La curiosità, il gusto del bello, la ricerca del senso storico e dei tratti architettonici, artistici, dei fregi e dei decori delle abitazioni sono tutti elementi che danno senso e valore al viaggiatore che si muove per conoscere luoghi, abitazioni, monumenti, paesaggi.
Un viaggio infatti è non solamente svago e divertimento ma anche occasione per approfondire le proprie conoscenze e per arricchire il proprio patrimonio culturale.
Tutto ciò giustifica il viaggio, la scelta di un luogo rispetto ad un altro, la compatibilità dell’interesse economico culturale del soggetto e quant’altro riesce a dare valore e senso alla visita.
E’ quello che accade da qualche anno verso una dimora venuta alla cronaca per la causale scoperta di disegni, scritte in arabo, una colorazione in blu cobalto delle pareti, a cui sono stati attribuiti diversi nomi come la “Camera delle Meraviglie”, la “Stanza Araba” o la “Stanza Blu”.
Il luogo è all’interno di uno dei palazzi di Palermo lungo le strade, poco conosciute, del quartiere popolare dell’Albergheria, precisamente in via Porta di Castro 239, tipico per il contrasto tra le sontuose dimore che si affacciano su via Maqueda, via elegante della città, e le abitazioni che stanno dietro il corso, all’interno del quartiere, dove figurano i disastri dei bombardamenti della seconda guerra mondiale che, ad oggi, non sono stati ancora rimossi.
Nella zona troviamo l’Università e uno dei mercati tipici di Palermo quello di Ballarò, nella parte di nord ovest, due dei più conosciuti edifici della città San Giovanni degli Eremiti e Palazzo dei Normanni.
Questo piccolo gioiello di arte orientale siciliana è stato scoperto casualmente nel 2003 a seguito dei lavori di ristrutturazione dell’edificio secentesco, uno dei tanti edifici del quartiere, quando scrostando l’intonaco della stanza comparve parte della decorazione sottostante fatta di caratteri arabi poggianti su un intonaco a tinteggiatura blu cobalto.

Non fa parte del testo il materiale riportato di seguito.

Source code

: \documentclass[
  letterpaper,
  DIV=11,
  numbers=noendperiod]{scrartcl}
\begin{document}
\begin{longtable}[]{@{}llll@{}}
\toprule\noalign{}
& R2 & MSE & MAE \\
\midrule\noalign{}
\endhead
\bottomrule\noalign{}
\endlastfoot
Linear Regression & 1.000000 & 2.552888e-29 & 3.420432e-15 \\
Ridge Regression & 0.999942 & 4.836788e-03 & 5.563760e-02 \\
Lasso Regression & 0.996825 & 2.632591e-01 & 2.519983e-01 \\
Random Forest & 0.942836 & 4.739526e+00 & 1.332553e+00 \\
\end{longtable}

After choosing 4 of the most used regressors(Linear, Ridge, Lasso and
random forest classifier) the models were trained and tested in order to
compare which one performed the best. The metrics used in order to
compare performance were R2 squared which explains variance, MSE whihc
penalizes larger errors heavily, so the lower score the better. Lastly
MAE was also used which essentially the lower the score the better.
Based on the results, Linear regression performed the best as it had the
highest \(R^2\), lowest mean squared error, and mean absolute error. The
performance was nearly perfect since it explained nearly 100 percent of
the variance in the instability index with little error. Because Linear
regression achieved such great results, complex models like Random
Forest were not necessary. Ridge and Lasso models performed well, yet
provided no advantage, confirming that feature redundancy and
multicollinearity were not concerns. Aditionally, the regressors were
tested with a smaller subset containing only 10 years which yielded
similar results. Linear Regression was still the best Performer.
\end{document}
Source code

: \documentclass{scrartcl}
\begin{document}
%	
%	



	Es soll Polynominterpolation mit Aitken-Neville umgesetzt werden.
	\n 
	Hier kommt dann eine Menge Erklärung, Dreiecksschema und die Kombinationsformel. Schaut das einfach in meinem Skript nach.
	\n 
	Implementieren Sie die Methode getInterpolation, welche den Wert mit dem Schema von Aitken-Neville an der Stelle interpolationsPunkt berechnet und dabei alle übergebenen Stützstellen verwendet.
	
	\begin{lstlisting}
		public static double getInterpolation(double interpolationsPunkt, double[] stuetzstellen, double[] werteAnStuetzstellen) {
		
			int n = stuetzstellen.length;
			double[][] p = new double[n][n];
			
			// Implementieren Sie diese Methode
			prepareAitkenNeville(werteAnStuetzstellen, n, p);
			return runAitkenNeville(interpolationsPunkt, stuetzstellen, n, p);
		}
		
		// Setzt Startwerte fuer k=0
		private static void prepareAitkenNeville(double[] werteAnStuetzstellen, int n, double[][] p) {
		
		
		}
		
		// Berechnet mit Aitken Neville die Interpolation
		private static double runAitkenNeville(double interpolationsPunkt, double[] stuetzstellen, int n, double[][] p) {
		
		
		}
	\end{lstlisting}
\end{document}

La curiosità portò i padroni della casa, i giornalisti Valeria Giarrusso e Giuseppe Cadili, ad interessare esperti per un controllo più accurato come il radiologo dell’UNESCO Giuseppe Salerno che effettuò una tac, studiosi dell’Istituto di Lingue orientali e asiatiche dell’Università di Bonn come Sarjoun Karam, arabista, poeta e docente di Arabo, Chiara Riminucci-Heine, archeologa e iranista, Sebastian Heine, iranista e specialista in lingue orientali.
I ritrovamenti si sono via via susseguiti venendo alla luce disegni e scritte in arabo, in oro e argento, sia sulle pareti che sulla volta, disegni di lucerne, scritte particolari per grandezza, che richiamano i tughra, tipici sigilli dei sultani ottomani, e tutta una serie di simbologie del mondo musulmano, dal profondo significato spirituale, che richiamano sia le massime del profeta Maometto, sia il cinque per indicare i cinque pilastri su cui si fonda l’Islam (la professione di fede, la preghiera, il digiuno, le donazioni, il pellegrinaggio alla Mecca), e le cinque preghiere quotidiane di un musulmano.
Tutto ciò ha portato gli esperti a pensare che il committente della abitazione poteva essere una persona vicino alla cerchia dell’arabista Michele Amari e che il proprietario poteva essere un personaggio di spicco dell’epoca come Stefano Sammartino, duca di Montalbo, Ministro delle Finanze e Capo della Polizia Borbonica.